Pertentangan ini sebenarnya hanya
pada tekanan tujuanya. Bila golongan
Tjokroaminoto-Salim lebih menekankan atas keagamaan, maka golongan
Sukiman-sorjopranoto lebuh menekankan atas kebangsaan. Konflik ini menjadi
sangat hebat dan mengakibatkan Dr Sukiman-surjprnoto dan kawannya dipecat dari
PSII. Dokter sukiman dan kawannya mendirikan partai baru dengan nama Partai
Islam Indonesia, disingkat PARII pada bulan juli 1932. Pertentangan ini
akhirnya oleh kedua belah pihak disadari bahwa hanya melemahkan golongan islam
saja, maka pada tahun 1937 pemecahan Dr Sukirman dicabut dan mereka bersatu
kembali dalam partai Sarikat Islam. Akan tetapi kedua golongan islam ini yang menitikberatkan asasnya masing-masing
rupanya tidak dapat dipertemukan. Lagipula golongan Dr. Sukirman sama sekali
tidak mendapat tempat dalam PSII, sebagaimana diharapkannya. Akibatnya pada
tahun 1933 Dr. Sukiman yang diikuti oleh kawannya ,antara lain Wiwoho, Kasman
Singodimedjo, Farid Makruf, Abd. Kahar Muzakir dan K.H Mansyur keluar dari PSII
dan kembali mendirikan Partai Islam Indonesia (PARII) yang dinyatakan berhaluan
Kooperatif.
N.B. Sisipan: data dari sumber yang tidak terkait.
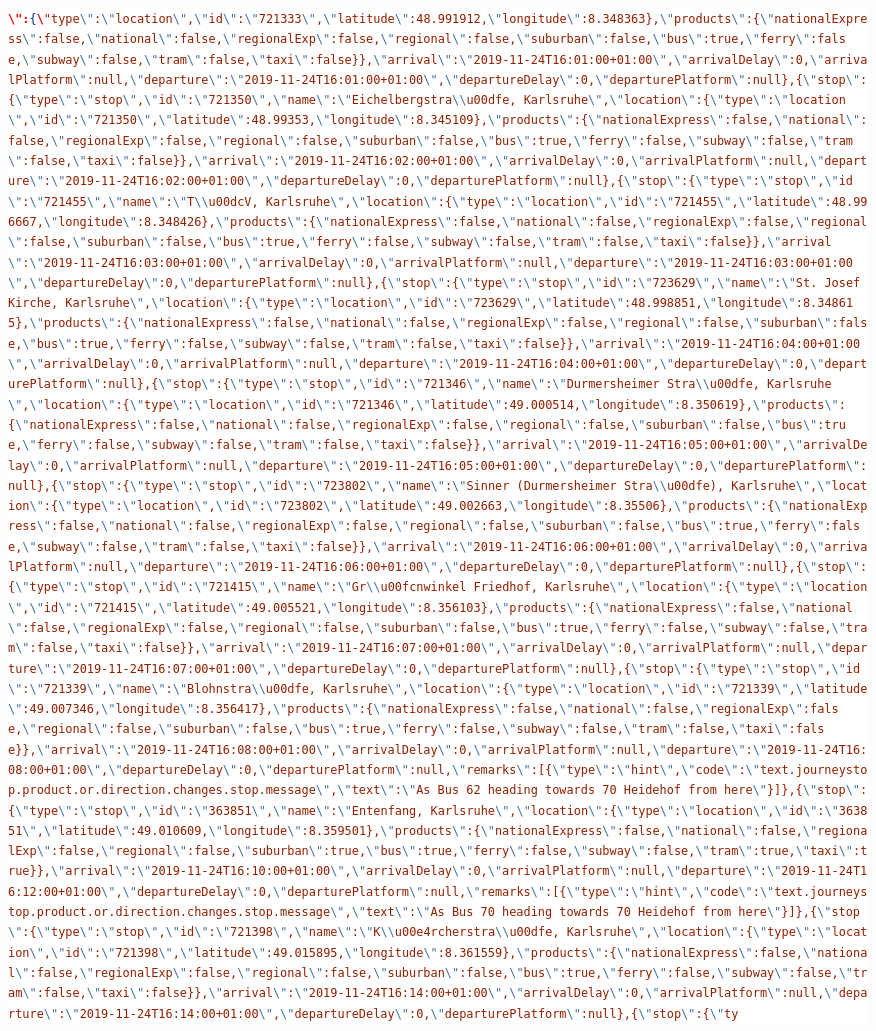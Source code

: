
 ```json
\":{\"type\":\"location\",\"id\":\"721333\",\"latitude\":48.991912,\"longitude\":8.348363},\"products\":{\"nationalExpress\":false,\"national\":false,\"regionalExp\":false,\"regional\":false,\"suburban\":false,\"bus\":true,\"ferry\":false,\"subway\":false,\"tram\":false,\"taxi\":false}},\"arrival\":\"2019-11-24T16:01:00+01:00\",\"arrivalDelay\":0,\"arrivalPlatform\":null,\"departure\":\"2019-11-24T16:01:00+01:00\",\"departureDelay\":0,\"departurePlatform\":null},{\"stop\":{\"type\":\"stop\",\"id\":\"721350\",\"name\":\"Eichelbergstra\\u00dfe, Karlsruhe\",\"location\":{\"type\":\"location\",\"id\":\"721350\",\"latitude\":48.99353,\"longitude\":8.345109},\"products\":{\"nationalExpress\":false,\"national\":false,\"regionalExp\":false,\"regional\":false,\"suburban\":false,\"bus\":true,\"ferry\":false,\"subway\":false,\"tram\":false,\"taxi\":false}},\"arrival\":\"2019-11-24T16:02:00+01:00\",\"arrivalDelay\":0,\"arrivalPlatform\":null,\"departure\":\"2019-11-24T16:02:00+01:00\",\"departureDelay\":0,\"departurePlatform\":null},{\"stop\":{\"type\":\"stop\",\"id\":\"721455\",\"name\":\"T\\u00dcV, Karlsruhe\",\"location\":{\"type\":\"location\",\"id\":\"721455\",\"latitude\":48.996667,\"longitude\":8.348426},\"products\":{\"nationalExpress\":false,\"national\":false,\"regionalExp\":false,\"regional\":false,\"suburban\":false,\"bus\":true,\"ferry\":false,\"subway\":false,\"tram\":false,\"taxi\":false}},\"arrival\":\"2019-11-24T16:03:00+01:00\",\"arrivalDelay\":0,\"arrivalPlatform\":null,\"departure\":\"2019-11-24T16:03:00+01:00\",\"departureDelay\":0,\"departurePlatform\":null},{\"stop\":{\"type\":\"stop\",\"id\":\"723629\",\"name\":\"St. Josef Kirche, Karlsruhe\",\"location\":{\"type\":\"location\",\"id\":\"723629\",\"latitude\":48.998851,\"longitude\":8.348615},\"products\":{\"nationalExpress\":false,\"national\":false,\"regionalExp\":false,\"regional\":false,\"suburban\":false,\"bus\":true,\"ferry\":false,\"subway\":false,\"tram\":false,\"taxi\":false}},\"arrival\":\"2019-11-24T16:04:00+01:00\",\"arrivalDelay\":0,\"arrivalPlatform\":null,\"departure\":\"2019-11-24T16:04:00+01:00\",\"departureDelay\":0,\"departurePlatform\":null},{\"stop\":{\"type\":\"stop\",\"id\":\"721346\",\"name\":\"Durmersheimer Stra\\u00dfe, Karlsruhe\",\"location\":{\"type\":\"location\",\"id\":\"721346\",\"latitude\":49.000514,\"longitude\":8.350619},\"products\":{\"nationalExpress\":false,\"national\":false,\"regionalExp\":false,\"regional\":false,\"suburban\":false,\"bus\":true,\"ferry\":false,\"subway\":false,\"tram\":false,\"taxi\":false}},\"arrival\":\"2019-11-24T16:05:00+01:00\",\"arrivalDelay\":0,\"arrivalPlatform\":null,\"departure\":\"2019-11-24T16:05:00+01:00\",\"departureDelay\":0,\"departurePlatform\":null},{\"stop\":{\"type\":\"stop\",\"id\":\"723802\",\"name\":\"Sinner (Durmersheimer Stra\\u00dfe), Karlsruhe\",\"location\":{\"type\":\"location\",\"id\":\"723802\",\"latitude\":49.002663,\"longitude\":8.35506},\"products\":{\"nationalExpress\":false,\"national\":false,\"regionalExp\":false,\"regional\":false,\"suburban\":false,\"bus\":true,\"ferry\":false,\"subway\":false,\"tram\":false,\"taxi\":false}},\"arrival\":\"2019-11-24T16:06:00+01:00\",\"arrivalDelay\":0,\"arrivalPlatform\":null,\"departure\":\"2019-11-24T16:06:00+01:00\",\"departureDelay\":0,\"departurePlatform\":null},{\"stop\":{\"type\":\"stop\",\"id\":\"721415\",\"name\":\"Gr\\u00fcnwinkel Friedhof, Karlsruhe\",\"location\":{\"type\":\"location\",\"id\":\"721415\",\"latitude\":49.005521,\"longitude\":8.356103},\"products\":{\"nationalExpress\":false,\"national\":false,\"regionalExp\":false,\"regional\":false,\"suburban\":false,\"bus\":true,\"ferry\":false,\"subway\":false,\"tram\":false,\"taxi\":false}},\"arrival\":\"2019-11-24T16:07:00+01:00\",\"arrivalDelay\":0,\"arrivalPlatform\":null,\"departure\":\"2019-11-24T16:07:00+01:00\",\"departureDelay\":0,\"departurePlatform\":null},{\"stop\":{\"type\":\"stop\",\"id\":\"721339\",\"name\":\"Blohnstra\\u00dfe, Karlsruhe\",\"location\":{\"type\":\"location\",\"id\":\"721339\",\"latitude\":49.007346,\"longitude\":8.356417},\"products\":{\"nationalExpress\":false,\"national\":false,\"regionalExp\":false,\"regional\":false,\"suburban\":false,\"bus\":true,\"ferry\":false,\"subway\":false,\"tram\":false,\"taxi\":false}},\"arrival\":\"2019-11-24T16:08:00+01:00\",\"arrivalDelay\":0,\"arrivalPlatform\":null,\"departure\":\"2019-11-24T16:08:00+01:00\",\"departureDelay\":0,\"departurePlatform\":null,\"remarks\":[{\"type\":\"hint\",\"code\":\"text.journeystop.product.or.direction.changes.stop.message\",\"text\":\"As Bus 62 heading towards 70 Heidehof from here\"}]},{\"stop\":{\"type\":\"stop\",\"id\":\"363851\",\"name\":\"Entenfang, Karlsruhe\",\"location\":{\"type\":\"location\",\"id\":\"363851\",\"latitude\":49.010609,\"longitude\":8.359501},\"products\":{\"nationalExpress\":false,\"national\":false,\"regionalExp\":false,\"regional\":false,\"suburban\":true,\"bus\":true,\"ferry\":false,\"subway\":false,\"tram\":true,\"taxi\":true}},\"arrival\":\"2019-11-24T16:10:00+01:00\",\"arrivalDelay\":0,\"arrivalPlatform\":null,\"departure\":\"2019-11-24T16:12:00+01:00\",\"departureDelay\":0,\"departurePlatform\":null,\"remarks\":[{\"type\":\"hint\",\"code\":\"text.journeystop.product.or.direction.changes.stop.message\",\"text\":\"As Bus 70 heading towards 70 Heidehof from here\"}]},{\"stop\":{\"type\":\"stop\",\"id\":\"721398\",\"name\":\"K\\u00e4rcherstra\\u00dfe, Karlsruhe\",\"location\":{\"type\":\"location\",\"id\":\"721398\",\"latitude\":49.015895,\"longitude\":8.361559},\"products\":{\"nationalExpress\":false,\"national\":false,\"regionalExp\":false,\"regional\":false,\"suburban\":false,\"bus\":true,\"ferry\":false,\"subway\":false,\"tram\":false,\"taxi\":false}},\"arrival\":\"2019-11-24T16:14:00+01:00\",\"arrivalDelay\":0,\"arrivalPlatform\":null,\"departure\":\"2019-11-24T16:14:00+01:00\",\"departureDelay\":0,\"departurePlatform\":null},{\"stop\":{\"ty
```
Kemudian pada tahun 1940 terjadi lagi perpecahan dalam tubuh PSII
yaitu dengan keluarnya Kartosuwirjo pada tahun 1940 dengan kawannya dan
mendirikan partai baru dan tetap memakai nama Partai Sarikat Islam Indonesia
(PSII). Maka terdapat dua PSII, masing-masing sebagai pimpinan gerakan Darul
Islam pada zaman kemerdekaan Republik Indonesia. Sampai Tentara Jepang mendarat
di Indonesia PSII pecah menjadi tiga. Yakni sebagai berikut :
1. PSII
- Abikusno Tjokroaminoto.
2. PSII
– Kartosuwirjo.
3. Partai
Islam Indonesia dengan singkatan PII atau PARII dibawah pimpinan Dr sukiman.